T​oo much focus on the Data generator in the assignments. There should be a library function in Trax to do it. Might have to do some data preparation before hand but the generator should be a standard library function. Also, I hoped to learn a bit more indepth in terms of entity labelling.

par Huang J

23 déc. 2020

The course videos are too short to convey the ideas behind the methodology. It requires understanding of the methodology before following the course material. Also, the introduction on Trax is fine, but would prefer to have a version of the assignments on TensorFlow.

par Irakli S

2 juil. 2022

G​ood videos, however assignments weren't up to par with videos. Often I had to write assignments that weren't very much related to the videos and the stuff that were actually in the videos was already implemented.

par A V A

13 nov. 2020

Good course teaching the applicatons of LSTMs/GRUs in language generation, NER and for matching question duplicates using Siamese networks. Would have been more helpful if there was more depth in the topics.

par J N B P

16 mars 2021

This course is good for practical knowledge with really good projects but it lags in the theoretical part you must be familiar with the concepts to get the most out of this course.

par Nguyen B L

5 juil. 2021

I am now confusing by too many Deep learning framework. Also the content is somehow repeated with the Deep learning specialization.

par shinichiro i

24 avr. 2021

I just want them to use Keras, since I have no inclination to study new shiny fancy framework such as Trax.

par YuLin D

22 juil. 2022

Great Course! But it would be better if use Tensorflow or Pytorch, Trax is not very friendly to Mac users.

par martin k

26 avr. 2021

Lectures are quite good, but assignments are really bad. Not helpful at all

par Deleted A

3 janv. 2021

assignments were easy and similar.learned less than expected.

par Alberto S

1 nov. 2020

Content is interesting, but some details are under explained.

par Ashim M

22 nov. 2020

Would've been better with a better documented library.

par Mahsa S

26 mars 2021

I prefer to learn more about nlp in pytorch

par Leon V

28 sept. 2020

Grader output could be more useful.

par Greg D

24 déc. 2020

Spends a lot of time going over tedious implementation details rather than teaching interesting NLP topics and nuances, especially in the assignments. Introduction to Trax seems to be the only saving grace, one bonus star :)))).
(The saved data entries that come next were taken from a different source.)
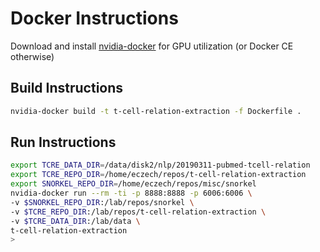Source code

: # Docker Instructions

Download and install [nvidia-docker](https://github.com/NVIDIA/nvidia-docker) for GPU 
utilization (or Docker CE otherwise)

## Build Instructions

```bash
nvidia-docker build -t t-cell-relation-extraction -f Dockerfile .
```

## Run Instructions

```bash
export TCRE_DATA_DIR=/data/disk2/nlp/20190311-pubmed-tcell-relation
export TCRE_REPO_DIR=/home/eczech/repos/t-cell-relation-extraction
export SNORKEL_REPO_DIR=/home/eczech/repos/misc/snorkel
nvidia-docker run --rm -ti -p 8888:8888 -p 6006:6006 \
-v $SNORKEL_REPO_DIR:/lab/repos/snorkel \
-v $TCRE_REPO_DIR:/lab/repos/t-cell-relation-extraction \
-v $TCRE_DATA_DIR:/lab/data \
t-cell-relation-extraction
> 
```
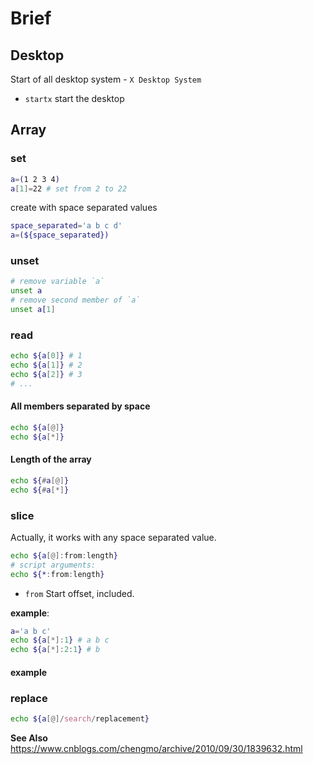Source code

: # Brief

## Desktop

Start of all desktop system - `X Desktop System`

- `startx` start the desktop

## Array

### set

```bash
a=(1 2 3 4)
a[1]=22 # set from 2 to 22
```

create with space separated values

```bash
space_separated='a b c d'
a=(${space_separated})
```

### unset

```bash
# remove variable `a`
unset a
# remove second member of `a`
unset a[1]
```

### read

```bash
echo ${a[0]} # 1
echo ${a[1]} # 2
echo ${a[2]} # 3
# ...
```

#### All members separated by space

```bash
echo ${a[@]}
echo ${a[*]}
```

#### Length of the array

```bash
echo ${#a[@]}
echo ${#a[*]}
```

### slice

Actually, it works with any space separated value.

```bash
echo ${a[@]:from:length}
# script arguments:
echo ${*:from:length}
```

- `from` Start offset, included.

**example**:

```bash
a='a b c'
echo ${a[*]:1} # a b c
echo ${a[*]:2:1} # b
```

#### example

### replace

```bash
echo ${a[@]/search/replacement}
```

**See Also** https://www.cnblogs.com/chengmo/archive/2010/09/30/1839632.html


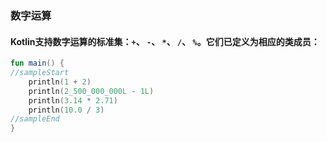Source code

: ### 数字运算
#### Kotlin支持数字运算的标准集：<code>+</code>、 <code>-</code>、 <code>*</code>、 <code>/</code>、 <code>%</code>。它们已定义为相应的类成员：

```kotlin
fun main() {
//sampleStart
    println(1 + 2)
    println(2_500_000_000L - 1L)
    println(3.14 * 2.71)
    println(10.0 / 3)
//sampleEnd
}
```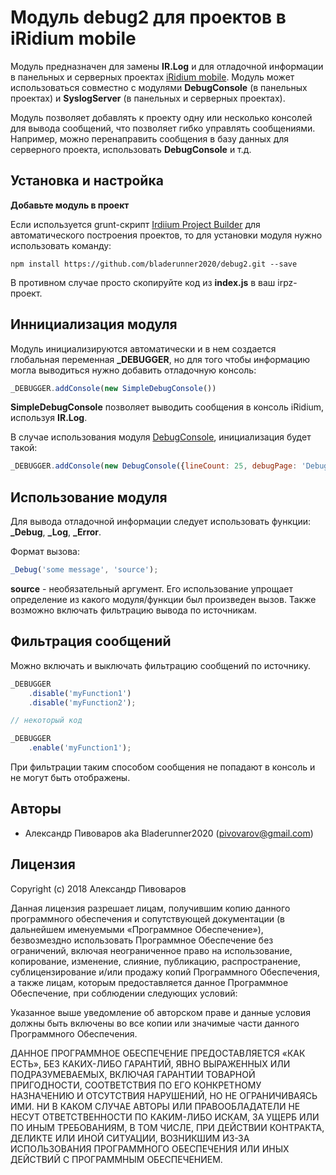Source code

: # Модуль debug2 для проектов в iRidium mobile

Модуль предназначен для замены **IR.Log** и для отладочной информации в панельных и серверных проектах [iRidium mobile](http://www.iridi.com).
Модуль может использоваться совместно с модулями **DebugConsole** (в панельных проектах) и **SyslogServer** (в панельных и серверных проектах).

Модуль позволяет добавлять к проекту одну или несколько консолей для вывода сообщений, что позволяет гибко управлять сообщениями.
Например, можно перенаправить сообщения в базу данных для серверного проекта, использовать **DebugConsole** и т.д.


## Установка и настройка

**Добавьте модуль в проект**

Если используется grunt-скрипт [Irdiium Project Builder](https://github.com/bladerunner2020/iridium-project-builder)
для автоматического построения проектов, то для установки модуля нужно использовать команду:

```
npm install https://github.com/bladerunner2020/debug2.git --save
```

В противном случае просто скопируйте код из **index.js** в ваш irpz-проект.

## Иннициализация модуля

Модуль инициализируются автоматически и в нем создается глобальная переменная **_DEBUGGER**, но для того чтобы
информацию могла выводиться нужно добавить отладочную консоль:

```javascript
_DEBUGGER.addConsole(new SimpleDebugConsole())
```
**SimpleDebugConsole** позволяет выводить сообщения в консоль iRidium, используя **IR.Log**.

В случае использования модуля [DebugConsole](https://github.com/bladerunner2020/debug-console), инициализация будет такой:

```javascript
_DEBUGGER.addConsole(new DebugConsole({lineCount: 25, debugPage: 'DebugPopup'}));
```

## Использование модуля

Для вывода отладочной информации следует использовать функции: **_Debug**, **_Log**, **_Error**.

Формат вызова:

```javascript
_Debug('some message', 'source');
```

**source** - необязательный аргумент. Его использование упрощает определение из какого модуля/функции был произведен вызов.
Также возможно включать фильтрацию вывода по источникам.

## Фильтрация сообщений

Можно включать и выключать фильтрацию сообщений по источнику.

```javascript
_DEBUGGER
    .disable('myFunction1')
    .disable('myFunction2');

// некоторый код

_DEBUGGER
    .enable('myFunction1');
```

При фильтрации таким способом сообщения не попадают в консоль и не могут быть отображены.



## Авторы

* Александр Пивоваров aka Bladerunner2020 ([pivovarov@gmail.com](mailto:pivovarov@gmail.com))

## Лицензия
Copyright (c) 2018 Александр Пивоваров

Данная лицензия разрешает лицам, получившим копию данного программного обеспечения и сопутствующей документации (в дальнейшем именуемыми «Программное Обеспечение»), безвозмездно использовать Программное Обеспечение без ограничений, включая неограниченное право на использование, копирование, изменение, слияние, публикацию, распространение, сублицензирование и/или продажу копий Программного Обеспечения, а также лицам, которым предоставляется данное Программное Обеспечение, при соблюдении следующих условий:

Указанное выше уведомление об авторском праве и данные условия должны быть включены во все копии или значимые части данного Программного Обеспечения.

ДАННОЕ ПРОГРАММНОЕ ОБЕСПЕЧЕНИЕ ПРЕДОСТАВЛЯЕТСЯ «КАК ЕСТЬ», БЕЗ КАКИХ-ЛИБО ГАРАНТИЙ, ЯВНО ВЫРАЖЕННЫХ ИЛИ ПОДРАЗУМЕВАЕМЫХ, ВКЛЮЧАЯ ГАРАНТИИ ТОВАРНОЙ ПРИГОДНОСТИ, СООТВЕТСТВИЯ ПО ЕГО КОНКРЕТНОМУ НАЗНАЧЕНИЮ И ОТСУТСТВИЯ НАРУШЕНИЙ, НО НЕ ОГРАНИЧИВАЯСЬ ИМИ. НИ В КАКОМ СЛУЧАЕ АВТОРЫ ИЛИ ПРАВООБЛАДАТЕЛИ НЕ НЕСУТ ОТВЕТСТВЕННОСТИ ПО КАКИМ-ЛИБО ИСКАМ, ЗА УЩЕРБ ИЛИ ПО ИНЫМ ТРЕБОВАНИЯМ, В ТОМ ЧИСЛЕ, ПРИ ДЕЙСТВИИ КОНТРАКТА, ДЕЛИКТЕ ИЛИ ИНОЙ СИТУАЦИИ, ВОЗНИКШИМ ИЗ-ЗА ИСПОЛЬЗОВАНИЯ ПРОГРАММНОГО ОБЕСПЕЧЕНИЯ ИЛИ ИНЫХ ДЕЙСТВИЙ С ПРОГРАММНЫМ ОБЕСПЕЧЕНИЕМ.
For having Andrew Ng's course as suggested background for this course this is a big step (read as fall) down.

par Miguel Á C T

19 mars 2021

The course is good as an example of code that executes tasks correctly; that is, you can see how neural networks are defined and used in Trax. However, from a pedagogical point of view, I find it quite weak. Concepts are poorly explained and notebooks consist of little more than copying and pasting previously displayed code.

par Manikandan N

26 juil. 2022

Useless i would strongly recommend you to don't enroll this course. None of the content is properly covered. For your kind notice Andrew Ng is not the instructor of this course.